# Predicting Car Prices 

In [1]:
import numpy as np
import pandas as pd

from PythonScripts import wrangle , explore, scale, evaluate

import warnings
warnings.filterwarnings('ignore')

Executive 

## Wrangle

In [2]:
#This database has 3 million observations
#we'll use 200,000 due to ram limitations
cars_df = wrangle.get_car_data(200000)
cars_df.shape

(200000, 66)

In [3]:
cars_df = wrangle.clean_car_data(cars_df)
cars_df.shape

<class 'pandas.core.series.Series'>


(87517, 41)

### Encode / Split / Scale
Here I will encode all categorical objects into numbers for the regression model

In [None]:
encoded_cars = wrangle.encode_cars(cars_df)

In [None]:
train, validate, test = wrangle.split_for_model(encoded_cars)

In [None]:
train_scaled, validate_scaled, test_scaled = scale.scale_data(train, validate, test, scale_type='Robust', to_scale=['back_legroom','city_fuel_economy', 'daysonmarket', 'engine_displacement', 'front_legroom','fuel_tank_volume', 'height', 'highway_fuel_economy', 'horsepower', 'length', 'mileage','wheelbase', 'width'])

### Exploration

In [None]:
explore.get_distribution(train_scaled.drop(columns=['vin','city','dealer_zip']))

### Target = Price

In [None]:
explore.graph_to_target(train_scaled.sample(2500).drop(columns=['vin','city','dealer_zip']),'price')

In [None]:
explore.get_heatmap(train_scaled, 'price')

### Takeaways
- mostly right tailed, as theres more cars that are least expensive the luxury cars
- Year is left tailed, as this data is scraped from car gurus , majority of the cars listed upon scraping are new listed vehicles for sale
- Based on research, we want to use year, make and model of the car,trim level and milage on the user end in order to get the other factors that are needed for helping predict the car price.

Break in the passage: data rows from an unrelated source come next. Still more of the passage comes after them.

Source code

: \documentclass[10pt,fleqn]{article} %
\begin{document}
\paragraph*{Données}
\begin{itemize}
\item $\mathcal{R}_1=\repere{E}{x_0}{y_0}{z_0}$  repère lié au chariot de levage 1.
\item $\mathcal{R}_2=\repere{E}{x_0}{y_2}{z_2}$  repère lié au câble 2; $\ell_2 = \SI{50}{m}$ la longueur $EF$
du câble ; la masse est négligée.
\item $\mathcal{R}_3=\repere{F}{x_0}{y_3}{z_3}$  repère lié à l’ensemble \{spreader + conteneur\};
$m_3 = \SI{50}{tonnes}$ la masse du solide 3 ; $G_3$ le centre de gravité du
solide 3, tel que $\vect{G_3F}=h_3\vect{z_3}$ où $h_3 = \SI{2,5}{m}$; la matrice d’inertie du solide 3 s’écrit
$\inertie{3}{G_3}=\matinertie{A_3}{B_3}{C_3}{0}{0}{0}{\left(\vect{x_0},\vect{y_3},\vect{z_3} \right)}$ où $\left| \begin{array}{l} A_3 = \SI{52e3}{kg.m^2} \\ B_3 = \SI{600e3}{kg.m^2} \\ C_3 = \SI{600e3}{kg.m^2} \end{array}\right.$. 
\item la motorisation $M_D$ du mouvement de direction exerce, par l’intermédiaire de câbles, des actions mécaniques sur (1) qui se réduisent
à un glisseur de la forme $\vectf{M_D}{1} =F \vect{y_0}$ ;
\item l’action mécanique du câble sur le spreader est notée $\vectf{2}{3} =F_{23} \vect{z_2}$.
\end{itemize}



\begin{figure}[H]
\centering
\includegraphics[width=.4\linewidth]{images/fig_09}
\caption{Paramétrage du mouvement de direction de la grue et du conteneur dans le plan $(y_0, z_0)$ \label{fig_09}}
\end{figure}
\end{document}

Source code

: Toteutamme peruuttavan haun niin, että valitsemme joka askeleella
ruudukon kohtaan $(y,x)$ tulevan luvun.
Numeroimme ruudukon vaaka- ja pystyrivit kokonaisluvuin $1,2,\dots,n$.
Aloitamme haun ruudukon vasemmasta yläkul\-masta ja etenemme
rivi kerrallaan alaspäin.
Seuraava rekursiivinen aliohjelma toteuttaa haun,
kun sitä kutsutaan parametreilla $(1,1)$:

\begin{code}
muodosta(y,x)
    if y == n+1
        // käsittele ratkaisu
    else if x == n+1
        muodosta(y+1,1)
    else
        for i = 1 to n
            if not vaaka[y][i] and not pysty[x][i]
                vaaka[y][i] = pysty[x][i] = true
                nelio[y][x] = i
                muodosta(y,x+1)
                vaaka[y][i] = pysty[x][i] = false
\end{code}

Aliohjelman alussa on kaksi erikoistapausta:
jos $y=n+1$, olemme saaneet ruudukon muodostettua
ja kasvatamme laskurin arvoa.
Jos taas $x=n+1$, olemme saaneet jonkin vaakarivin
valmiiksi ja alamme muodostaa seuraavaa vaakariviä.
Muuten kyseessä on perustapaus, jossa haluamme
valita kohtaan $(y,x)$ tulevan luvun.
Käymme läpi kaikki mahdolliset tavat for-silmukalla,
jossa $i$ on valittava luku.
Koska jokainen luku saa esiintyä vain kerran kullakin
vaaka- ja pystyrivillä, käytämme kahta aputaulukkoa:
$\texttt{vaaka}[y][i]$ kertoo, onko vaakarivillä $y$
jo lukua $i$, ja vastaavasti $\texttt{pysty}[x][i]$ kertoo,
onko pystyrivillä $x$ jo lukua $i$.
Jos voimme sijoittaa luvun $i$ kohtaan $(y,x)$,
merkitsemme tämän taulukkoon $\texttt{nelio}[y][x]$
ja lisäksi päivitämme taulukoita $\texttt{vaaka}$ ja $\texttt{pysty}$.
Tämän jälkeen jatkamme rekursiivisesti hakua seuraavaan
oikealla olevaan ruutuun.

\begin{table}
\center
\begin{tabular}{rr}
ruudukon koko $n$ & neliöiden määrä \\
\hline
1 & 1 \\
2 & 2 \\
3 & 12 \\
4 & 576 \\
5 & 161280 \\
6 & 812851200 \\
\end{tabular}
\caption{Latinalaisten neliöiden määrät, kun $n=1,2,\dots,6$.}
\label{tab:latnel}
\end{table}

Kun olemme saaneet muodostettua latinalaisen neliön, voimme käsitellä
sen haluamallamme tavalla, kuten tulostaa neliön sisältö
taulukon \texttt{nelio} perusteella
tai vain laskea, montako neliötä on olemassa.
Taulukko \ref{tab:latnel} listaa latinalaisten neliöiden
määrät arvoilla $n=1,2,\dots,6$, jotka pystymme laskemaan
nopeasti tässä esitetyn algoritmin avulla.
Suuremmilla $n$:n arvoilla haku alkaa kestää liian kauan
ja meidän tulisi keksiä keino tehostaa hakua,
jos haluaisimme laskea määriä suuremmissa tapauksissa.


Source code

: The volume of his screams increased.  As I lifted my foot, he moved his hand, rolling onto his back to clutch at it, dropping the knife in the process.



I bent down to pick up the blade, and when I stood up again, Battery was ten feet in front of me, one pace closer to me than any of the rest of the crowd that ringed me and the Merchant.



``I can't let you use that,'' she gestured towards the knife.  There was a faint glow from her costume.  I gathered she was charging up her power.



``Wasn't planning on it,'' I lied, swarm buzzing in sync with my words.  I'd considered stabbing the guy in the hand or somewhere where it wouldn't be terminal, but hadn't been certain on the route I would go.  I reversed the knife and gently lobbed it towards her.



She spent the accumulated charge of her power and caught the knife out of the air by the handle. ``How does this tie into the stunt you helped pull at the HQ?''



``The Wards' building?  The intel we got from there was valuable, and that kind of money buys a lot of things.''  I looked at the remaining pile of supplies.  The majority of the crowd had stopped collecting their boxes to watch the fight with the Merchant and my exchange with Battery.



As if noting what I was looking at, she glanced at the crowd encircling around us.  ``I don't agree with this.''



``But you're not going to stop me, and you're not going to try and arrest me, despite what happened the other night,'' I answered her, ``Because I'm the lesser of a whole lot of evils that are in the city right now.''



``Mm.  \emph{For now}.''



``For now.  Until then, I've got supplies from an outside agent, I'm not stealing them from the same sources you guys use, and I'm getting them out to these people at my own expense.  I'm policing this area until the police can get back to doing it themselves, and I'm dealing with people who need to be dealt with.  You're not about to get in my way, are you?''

The minimum the user should know is the year make and model if the user knows the trim level then that gives us an idea on other useful information that can be used in our model and mileage (such as engine type, or horsepower)

### Statistical testing
Lets make sure Year, Make, and Model hold correlation to price, then we'll look at what rfe to see what else plays a role in predicting car prices. many of our variables are not normally distributed, so we'll use pearsons r correlation 

In [None]:
cont_var = ['year', 'mileage']
cat_var = ['make_name_num', 'model_name_num']
evaluate.get_t_test(cat_var, train_scaled, 'price', 0.05)
evaluate.get_pearsons(cont_var,'price',0.05,train_scaled)

### Feature Elimination
- What feautures does k-best and rfe select as the best drivers

In [None]:
X_train = train_scaled.drop(columns=['vin','price']).select_dtypes(exclude='object')
y_train = train.price

X_validate = validate_scaled.drop(columns=['vin','price']).select_dtypes(exclude='object')
y_validate = validate_scaled.price

X_test = test_scaled.drop(columns=['vin','price']).select_dtypes(exclude='object')
y_test = test_scaled.price

In [None]:
kbest = evaluate.select_kbest(X_train, y_train, 10)

In [None]:
kbest

In [None]:
rfe = evaluate.select_rfe(X_train, y_train, 10)

In [None]:
rfe

##### We will use the Year, Make , Model, Mileage, Trimid as input from the user, then after having this information , grabbing the avg horsepower and avg city fuel economy , and most occuring wheel system for said car based off information in the dataset.


In [None]:
my_list = ['year', 'make_name_num', 'model_name_num', 'mileage', 'trimId', 'horsepower','engine_displacement']

# Modeling

### Baseline

In [None]:
target = 'price'

In [None]:
baseline = evaluate.baseline_errors(y_train)[2]

In [None]:
baseline

### OLS 

In [None]:
ols_train = evaluate.get_model_results(X_train[my_list], y_train, X_train[my_list], y_train, target, normalize=True)  

In [None]:
ols_validate = evaluate.get_model_results(X_train[my_list], y_train, X_validate[my_list], y_validate, target, normalize=True)   

### Lasso Lars 

In [None]:
lasso_train = evaluate.get_model_results(X_train[my_list], y_train, X_train[my_list], y_train, target,model='lasso', alpha= .01 )  

In [None]:
lasso_validate = evaluate.get_model_results(X_train[my_list], y_train, X_validate[my_list], y_validate, target,model='lasso', alpha= .01 )  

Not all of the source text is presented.